Young voters in the minority
Especially for young voters, climate is the central theme in the elections this year. However, they represent only a small proportion of the German voter population: only 14 percent of eligible voters are younger than 29, while almost 40 percent are older than 60. This is one of the reasons why Angela (71) and Angelika (66) are there. also today. “Precisely because we older voters are in the majority, we must show solidarity with the young,” says Angela. “Life isn’t all about more, more, more.”
Angelika adds that a demonstration like this shows a great solidarity between the generations: “In politics everyone only pays attention to contradictions. But here are so many different people together who only want one thing: working together to do more for the better. climate.”

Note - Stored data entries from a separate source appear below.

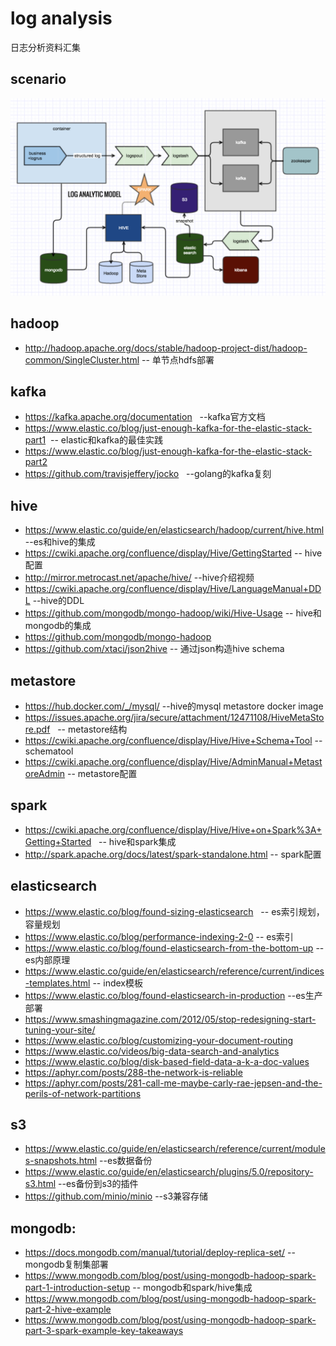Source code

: # log analysis
日志分析资料汇集

## scenario
![scenario](log.png)

## hadoop
* http://hadoop.apache.org/docs/stable/hadoop-project-dist/hadoop-common/SingleCluster.html  -- 单节点hdfs部署

## kafka
* https://kafka.apache.org/documentation   --kafka官方文档
* https://www.elastic.co/blog/just-enough-kafka-for-the-elastic-stack-part1  -- elastic和kafka的最佳实践
* https://www.elastic.co/blog/just-enough-kafka-for-the-elastic-stack-part2
* https://github.com/travisjeffery/jocko   --golang的kafka复刻

## hive
* https://www.elastic.co/guide/en/elasticsearch/hadoop/current/hive.html --es和hive的集成
* https://cwiki.apache.org/confluence/display/Hive/GettingStarted -- hive配置
* http://mirror.metrocast.net/apache/hive/ --hive介绍视频
* https://cwiki.apache.org/confluence/display/Hive/LanguageManual+DDL --hive的DDL
* https://github.com/mongodb/mongo-hadoop/wiki/Hive-Usage -- hive和mongodb的集成
* https://github.com/mongodb/mongo-hadoop 
* https://github.com/xtaci/json2hive -- 通过json构造hive schema

## metastore
* https://hub.docker.com/_/mysql/  --hive的mysql metastore docker image
* https://issues.apache.org/jira/secure/attachment/12471108/HiveMetaStore.pdf   -- metastore结构
* https://cwiki.apache.org/confluence/display/Hive/Hive+Schema+Tool -- schematool
* https://cwiki.apache.org/confluence/display/Hive/AdminManual+MetastoreAdmin -- metastore配置

## spark
* https://cwiki.apache.org/confluence/display/Hive/Hive+on+Spark%3A+Getting+Started   -- hive和spark集成
* http://spark.apache.org/docs/latest/spark-standalone.html -- spark配置

## elasticsearch
* https://www.elastic.co/blog/found-sizing-elasticsearch   -- es索引规划，容量规划
* https://www.elastic.co/blog/performance-indexing-2-0 -- es索引
* https://www.elastic.co/blog/found-elasticsearch-from-the-bottom-up --es内部原理
* https://www.elastic.co/guide/en/elasticsearch/reference/current/indices-templates.html -- index模板
* https://www.elastic.co/blog/found-elasticsearch-in-production --es生产部署
* https://www.smashingmagazine.com/2012/05/stop-redesigning-start-tuning-your-site/
* https://www.elastic.co/blog/customizing-your-document-routing
* https://www.elastic.co/videos/big-data-search-and-analytics
* https://www.elastic.co/blog/disk-based-field-data-a-k-a-doc-values
* https://aphyr.com/posts/288-the-network-is-reliable
* https://aphyr.com/posts/281-call-me-maybe-carly-rae-jepsen-and-the-perils-of-network-partitions

## s3
* https://www.elastic.co/guide/en/elasticsearch/reference/current/modules-snapshots.html  --es数据备份
* https://www.elastic.co/guide/en/elasticsearch/plugins/5.0/repository-s3.html --es备份到s3的插件
* https://github.com/minio/minio  --s3兼容存储

## mongodb:
* https://docs.mongodb.com/manual/tutorial/deploy-replica-set/ -- mongodb复制集部署
* https://www.mongodb.com/blog/post/using-mongodb-hadoop-spark-part-1-introduction-setup -- mongodb和spark/hive集成
* https://www.mongodb.com/blog/post/using-mongodb-hadoop-spark-part-2-hive-example
* https://www.mongodb.com/blog/post/using-mongodb-hadoop-spark-part-3-spark-example-key-takeaways

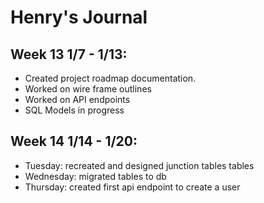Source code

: # Henry's Journal

## Week 13 1/7 - 1/13:

- Created project roadmap documentation.
- Worked on wire frame outlines
- Worked on API endpoints
- SQL Models in progress

## Week 14 1/14 - 1/20:

- Tuesday: recreated and designed junction tables tables
- Wednesday: migrated tables to db
- Thursday: created first api endpoint to create a user
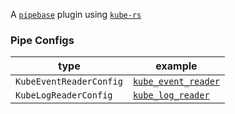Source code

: A [`pipebase`] plugin using [`kube-rs`]
### Pipe Configs
| type | example |
| ---- | ------- |
| `KubeEventReaderConfig` | [`kube_event_reader`] |
| `KubeLogReaderConfig` | [`kube_log_reader`] | 

[`pipebase`]: https://github.com/pipebase/pipebase
[`kube-rs`]: https://github.com/kube-rs/kube-rs
[`kube_event_reader`]: https://github.com/pipebase/pipebase/blob/main/examples/kube_event/catalogs/kube_event_reader.yml
[`kube_log_reader`]: https://github.com/pipebase/pipebase/blob/main/examples/kube_log/catalogs/kube_log_reader.yml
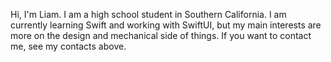 Hi, I'm Liam. I am a high school student in Southern California. I am currently learning Swift and working with SwiftUI, but my main interests are more on the design and mechanical side of things. If you want to contact me, see my contacts above.

<!---
Minerbot360/Minerbot360 is a ✨ special ✨ repository because its `README.md` (this file) appears on your GitHub profile.
You can click the Preview link to take a look at your changes.
--->
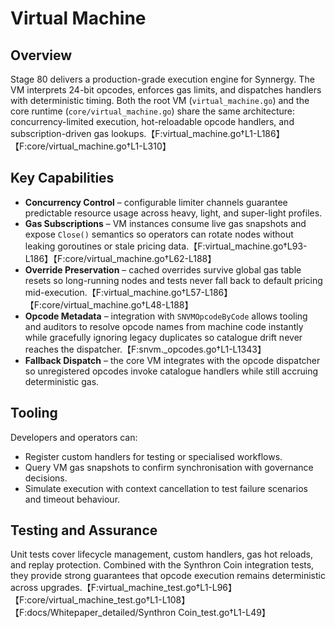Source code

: # Virtual Machine

## Overview
Stage 80 delivers a production-grade execution engine for Synnergy. The VM interprets 24-bit opcodes, enforces gas limits, and dispatches handlers with deterministic timing. Both the root VM (`virtual_machine.go`) and the core runtime (`core/virtual_machine.go`) share the same architecture: concurrency-limited execution, hot-reloadable opcode handlers, and subscription-driven gas lookups.【F:virtual_machine.go†L1-L186】【F:core/virtual_machine.go†L1-L310】

## Key Capabilities
- **Concurrency Control** – configurable limiter channels guarantee predictable resource usage across heavy, light, and super-light profiles.
- **Gas Subscriptions** – VM instances consume live gas snapshots and expose `Close()` semantics so operators can rotate nodes without leaking goroutines or stale pricing data.【F:virtual_machine.go†L93-L186】【F:core/virtual_machine.go†L62-L188】
- **Override Preservation** – cached overrides survive global gas table resets so long-running nodes and tests never fall back to default pricing mid-execution.【F:virtual_machine.go†L57-L186】【F:core/virtual_machine.go†L48-L188】
- **Opcode Metadata** – integration with `SNVMOpcodeByCode` allows tooling and auditors to resolve opcode names from machine code instantly while gracefully ignoring legacy duplicates so catalogue drift never reaches the dispatcher.【F:snvm._opcodes.go†L1-L1343】
- **Fallback Dispatch** – the core VM integrates with the opcode dispatcher so unregistered opcodes invoke catalogue handlers while still accruing deterministic gas.

## Tooling
Developers and operators can:
- Register custom handlers for testing or specialised workflows.
- Query VM gas snapshots to confirm synchronisation with governance decisions.
- Simulate execution with context cancellation to test failure scenarios and timeout behaviour.

## Testing and Assurance
Unit tests cover lifecycle management, custom handlers, gas hot reloads, and replay protection. Combined with the Synthron Coin integration tests, they provide strong guarantees that opcode execution remains deterministic across upgrades.【F:virtual_machine_test.go†L1-L96】【F:core/virtual_machine_test.go†L1-L108】【F:docs/Whitepaper_detailed/Synthron Coin_test.go†L1-L49】
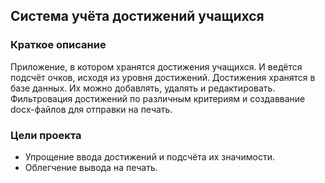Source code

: ## Система учёта достижений учащихся
### Краткое описание
Приложение, в котором хранятся достижения учащихся. И ведётся подсчёт 
очков, исходя из уровня достижений. Достижения хранятся в базе данных. 
Их можно добавлять, удалять и редактировать. Фильтровация достижений по
различным критериям и создаввание docx-файлов для отправки на печать.
### Цели проекта
- Упрощение ввода достижений и подсчёта их значимости.
- Облегчение вывода на печать.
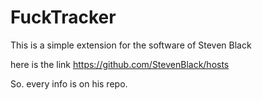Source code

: # FuckTracker
This is a simple extension for the software of Steven Black 

here is the link https://github.com/StevenBlack/hosts 

So. every info is on his repo.
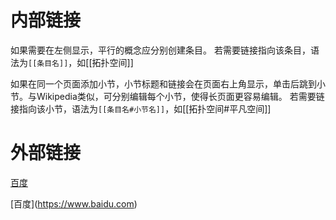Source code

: # 内部链接

如果需要在左侧显示，平行的概念应分别创建条目。
若需要链接指向该条目，语法为`[[条目名]]`，如[[拓扑空间]]

如果在同一个页面添加小节，小节标题和链接会在页面右上角显示，单击后跳到小节。与Wikipedia类似，可分别编辑每个小节，使得长页面更容易编辑。
若需要链接指向该小节，语法为`[[条目名#小节名]]`，如[[拓扑空间#平凡空间]]

# 外部链接

[百度](https://www.baidu.com)

\[百度](https://www.baidu.com)
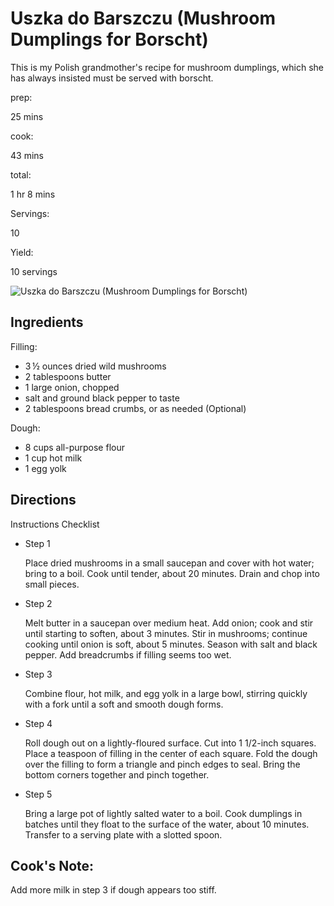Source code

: # Uszka do Barszczu (Mushroom Dumplings for Borscht)

This is my Polish grandmother's recipe for mushroom dumplings, which she has always insisted must be served with borscht.

prep:

25 mins

cook:

43 mins

total:

1 hr 8 mins

Servings:

10

Yield:

10 servings

![Uszka do Barszczu (Mushroom Dumplings for Borscht)](https://imagesvc.meredithcorp.io/v3/mm/image?q=85&c=sc&poi=face&w=300&h=300&url=https%3A%2F%2Fimages.media-allrecipes.com%2Fuserphotos%2F4537439.jpg)

## Ingredients

Filling:

-   3 ½ ounces dried wild mushrooms
-   2 tablespoons butter
-   1 large onion, chopped
-   salt and ground black pepper to taste
-   2 tablespoons bread crumbs, or as needed (Optional)

Dough:

-   8 cups all-purpose flour
-   1 cup hot milk
-   1 egg yolk

## Directions

Instructions Checklist

-   Step 1
    
    Place dried mushrooms in a small saucepan and cover with hot water; bring to a boil. Cook until tender, about 20 minutes. Drain and chop into small pieces.
    
-   Step 2
    
    Melt butter in a saucepan over medium heat. Add onion; cook and stir until starting to soften, about 3 minutes. Stir in mushrooms; continue cooking until onion is soft, about 5 minutes. Season with salt and black pepper. Add breadcrumbs if filling seems too wet.
    
-   Step 3
    
    Combine flour, hot milk, and egg yolk in a large bowl, stirring quickly with a fork until a soft and smooth dough forms.
    
-   Step 4
    
    Roll dough out on a lightly-floured surface. Cut into 1 1/2-inch squares. Place a teaspoon of filling in the center of each square. Fold the dough over the filling to form a triangle and pinch edges to seal. Bring the bottom corners together and pinch together.
    
-   Step 5
    
    Bring a large pot of lightly salted water to a boil. Cook dumplings in batches until they float to the surface of the water, about 10 minutes. Transfer to a serving plate with a slotted spoon.
    

## Cook's Note:

Add more milk in step 3 if dough appears too stiff.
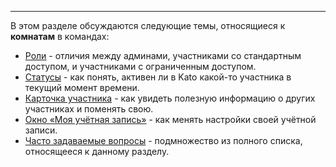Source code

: ***

В этом разделе обсуждаются следующие темы, относящиеся к **комнатам** в командах:

 - [Роли](/articles/ru/members/roles) - отличия между админами, участниками со стандартным доступом, и участниками с ограниченным доступом. 
 - [Статусы](/articles/ru/members/statuses) - как понять, активен ли в Kato какой-то участника в текущий момент времени. 
 - [Карточка участника](/articles/ru/members/profile-cards) - как увидеть полезную информацию о других участниках и поменять свою.  
 - [Окно «Моя учётная запись»](/articles/ru/members/my-account) - как менять настройки своей учётной записи.
 - [Часто задаваемые вопросы](/articles/ru/members/faq) - подмножество из полного списка, относящееся к данному разделу.
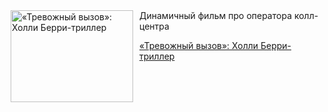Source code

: <!--2025-07-17 10:15:05-->
<div class="yb">
  <div class="rss kino_kino"><a href="https://www.kino-teatr.ru/kino/art/tv/2868/" title="«Тревожный вызов»: Холли Берри-триллер"><img src="https://www.kino-teatr.ru/art/8/6/2868/poster.jpg" width="196" height="147" align="left" hspace="5" style="margin: 0px 10px 0px 5px" alt="«Тревожный вызов»: Холли Берри-триллер"/></a>Динамичный фильм про оператора колл-центра <p class="titl"><a href="https://www.kino-teatr.ru/kino/art/tv/2868/">«Тревожный вызов»: Холли Берри-триллер</a></p></div>
</div>
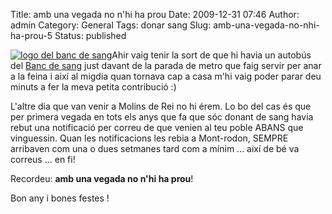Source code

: Title: amb una vegada no n'hi ha prou
Date: 2009-12-31 07:46
Author: admin
Category: General
Tags: donar sang
Slug: amb-una-vegada-no-nhi-ha-prou-5
Status: published

[<img src="http://gil.badall.net/wp-content/uploads/2007/04/logo_portada.gif" title="logo del banc de sang" class="alignright size-full wp-image-80" />](http://gil.badall.net/wp-content/uploads/2007/04/logo_portada.gif)Ahir vaig tenir la sort de que hi havia un autobús del [Banc de sang](http://www.bancsang.net/ca/ "Web del banc de sang") just davant de la parada de metro que faig servir per anar a la feina i així al migdia quan tornava cap a casa m'hi vaig poder parar deu minuts a fer la meva petita contribució :)

L'altre dia que van venir a Molins de Rei no hi érem. Lo bo del cas és que per primera vegada en tots els anys que fa que sóc donant de sang havia rebut una notificació per correu de que venien al teu poble ABANS que vinguessin. Quan les notificacions les rebia a Mont-rodon, SEMPRE arribaven com una o dues setmanes tard com a mínim ... així de bé va correus ... en fi!

Recordeu: **amb una vegada no n'hi ha prou**!

Bon any i bones festes !
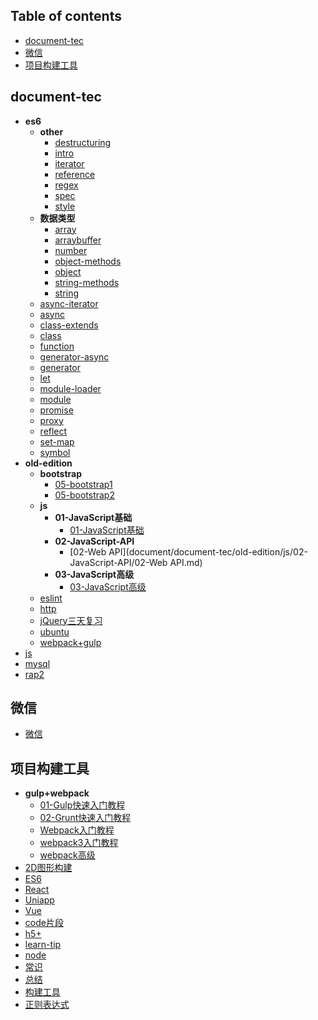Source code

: ## Table of contents
  + [document-tec](#document-tec)
  + [微信](#微信)
  + [项目构建工具](#项目构建工具)
## document-tec
  + **es6**
    + **other**
      + [destructuring](document/document-tec/es6/other/destructuring.md)
      + [intro](document/document-tec/es6/other/intro.md)
      + [iterator](document/document-tec/es6/other/iterator.md)
      + [reference](document/document-tec/es6/other/reference.md)
      + [regex](document/document-tec/es6/other/regex.md)
      + [spec](document/document-tec/es6/other/spec.md)
      + [style](document/document-tec/es6/other/style.md)
    + **数据类型**
      + [array](document/document-tec/es6/数据类型/array.md)
      + [arraybuffer](document/document-tec/es6/数据类型/arraybuffer.md)
      + [number](document/document-tec/es6/数据类型/number.md)
      + [object-methods](document/document-tec/es6/数据类型/object-methods.md)
      + [object](document/document-tec/es6/数据类型/object.md)
      + [string-methods](document/document-tec/es6/数据类型/string-methods.md)
      + [string](document/document-tec/es6/数据类型/string.md)
    + [async-iterator](document/document-tec/es6/async-iterator.md)
    + [async](document/document-tec/es6/async.md)
    + [class-extends](document/document-tec/es6/class-extends.md)
    + [class](document/document-tec/es6/class.md)
    + [function](document/document-tec/es6/function.md)
    + [generator-async](document/document-tec/es6/generator-async.md)
    + [generator](document/document-tec/es6/generator.md)
    + [let](document/document-tec/es6/let.md)
    + [module-loader](document/document-tec/es6/module-loader.md)
    + [module](document/document-tec/es6/module.md)
    + [promise](document/document-tec/es6/promise.md)
    + [proxy](document/document-tec/es6/proxy.md)
    + [reflect](document/document-tec/es6/reflect.md)
    + [set-map](document/document-tec/es6/set-map.md)
    + [symbol](document/document-tec/es6/symbol.md)
  + **old-edition**
    + **bootstrap**
      + [05-bootstrap1](document/document-tec/old-edition/bootstrap/05-bootstrap1.md)
      + [05-bootstrap2](document/document-tec/old-edition/bootstrap/05-bootstrap2.md)
    + **js**
      + **01-JavaScript基础**
        + [01-JavaScript基础](document/document-tec/old-edition/js/01-JavaScript基础/01-JavaScript基础.md)
      + **02-JavaScript-API**
        + [02-Web API](document/document-tec/old-edition/js/02-JavaScript-API/02-Web API.md)
      + **03-JavaScript高级**
        + [03-JavaScript高级](document/document-tec/old-edition/js/03-JavaScript高级/03-JavaScript高级.md)
    + [eslint](document/document-tec/old-edition/eslint.md)
    + [http](document/document-tec/old-edition/http.md)
    + [jQuery三天复习](document/document-tec/old-edition/jQuery三天复习.md)
    + [ubuntu](document/document-tec/old-edition/ubuntu.md)
    + [webpack+gulp](document/document-tec/old-edition/webpack+gulp.md)
  + [js](document/document-tec/js.md)
  + [mysql](document/document-tec/mysql.md)
  + [rap2](document/document-tec/rap2.md)
## 微信
  + [微信](document/微信/微信.md)
## 项目构建工具
  + **gulp+webpack**
    + [01-Gulp快速入门教程](document/项目构建工具/gulp+webpack/01-Gulp快速入门教程.md)
    + [02-Grunt快速入门教程](document/项目构建工具/gulp+webpack/02-Grunt快速入门教程.md)
    + [Webpack入门教程](document/项目构建工具/gulp+webpack/Webpack入门教程.md)
    + [webpack3入门教程](document/项目构建工具/gulp+webpack/webpack3入门教程.md)
    + [webpack高级](document/项目构建工具/gulp+webpack/webpack高级.md)
+ [2D图形构建](document/2D图形构建.md)
+ [ES6](document/ES6.md)
+ [React](document/React.md)
+ [Uniapp](document/Uniapp.md)
+ [Vue](document/Vue.md)
+ [code片段](document/code片段.md)
+ [h5+](document/h5+.md)
+ [learn-tip](document/learn-tip.md)
+ [node](document/node.md)
+ [常识](document/常识.md)
+ [总结](document/总结.md)
+ [构建工具](document/构建工具.md)
+ [正则表达式](document/正则表达式.md)

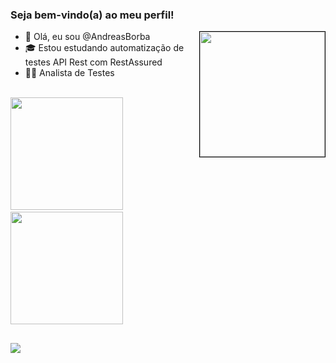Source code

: ### Seja bem-vindo(a) ao meu perfil!

- 👋 Olá, eu sou @AndreasBorba  <kdb><a href="#"><img align="right" height="200" width="200" style="border: 1px solid black" src="https://cdn.shortpixel.ai/client/q_glossy,ret_img,w_500,h_246/https://joaoalexandre.com/wp-content/uploads/2019/08/Miudo-do-filme-UP.gif"/></a></kdb>
- 🎓 Estou estudando automatização de testes API Rest com RestAssured
- 👨‍💻 Analista de Testes
<br>

<div id="dashboard">
<img height="180em" src="https://github-readme-stats.vercel.app/api?username=AndreasBorba&theme=gotham&show_icons=true"/>&nbsp
<img height="180em" src="https://github-readme-stats.vercel.app/api/top-langs/?username=AndreasBorba&theme=gotham"/>
</div>

##

<div id="contato">
<a href="https://br.linkedin.com/in/andreas-borba"><img src="https://img.shields.io/badge/LinkedIn-0077B5?style=for-the-badge&logo=linkedin&logoColor=white"/></a>
</div>
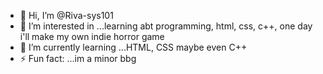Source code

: - 👋 Hi, I’m @Riva-sys101
- 👀 I’m interested in ...learning abt programming, html, css, c++, one day i'll make my own indie horror game
- 🌱 I’m currently learning ...HTML, CSS maybe even C++ 
- ⚡ Fun fact: ...im a minor bbg
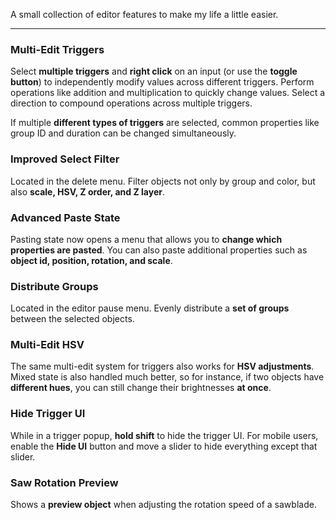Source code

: A small collection of editor features to make my life a little easier.

---

### Multi-Edit Triggers

Select **multiple triggers** and **right click** on an input (or use the **toggle button**) to independently modify values across different triggers. Perform operations like addition and multiplication to quickly change values. Select a direction to compound operations across multiple triggers.

If multiple **different types of triggers** are selected, common properties like group ID and duration can be changed simultaneously.

### Improved Select Filter

Located in the delete menu. Filter objects not only by group and color, but also **scale, HSV, Z order, and Z layer**.

### Advanced Paste State

Pasting state now opens a menu that allows you to **change which properties are pasted**. You can also paste additional properties such as **object id, position, rotation, and scale**.

### Distribute Groups

Located in the editor pause menu. Evenly distribute a **set of groups** between the selected objects.

### Multi-Edit HSV

The same multi-edit system for triggers also works for **HSV adjustments**. Mixed state is also handled much better, so for instance, if two objects have **different hues**, you can still change their brightnesses **at once**.

### Hide Trigger UI

While in a trigger popup, **hold shift** to hide the trigger UI. For mobile users, enable the **Hide UI** button and move a slider to hide everything except that slider.

### Saw Rotation Preview

Shows a **preview object** when adjusting the rotation speed of a sawblade.
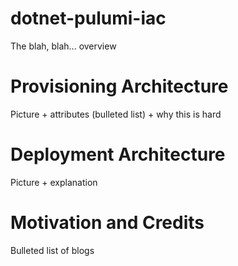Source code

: # dotnet-pulumi-iac

The blah, blah... overview

# Provisioning Architecture

Picture + attributes (bulleted list) + why this is hard

# Deployment Architecture

Picture + explanation

# Motivation and Credits 

Bulleted list of blogs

According to Klaus Hurrelman, professor of sociology at the Hertie School of Governance in Berlin, you can see exactly what political influence young people do have here: “As a voter they may be a bit underrepresented in numbers, but with their idealism they do have political influence at the kitchen table. “They talk to their parents and grandparents, and they take it to the polls. Otherwise the Greens wouldn’t be doubling their number of seats in the Bundestag in the polls now.”
Somewhere on the large field in front of the Reichstag, Ulrike -in her mid-thirties- is also standing with her two toddlers. “I think it’s important that my children, no matter how young they are, literally see that we have to stand up for the climate. There is only one earth, we have no alternative,” she says.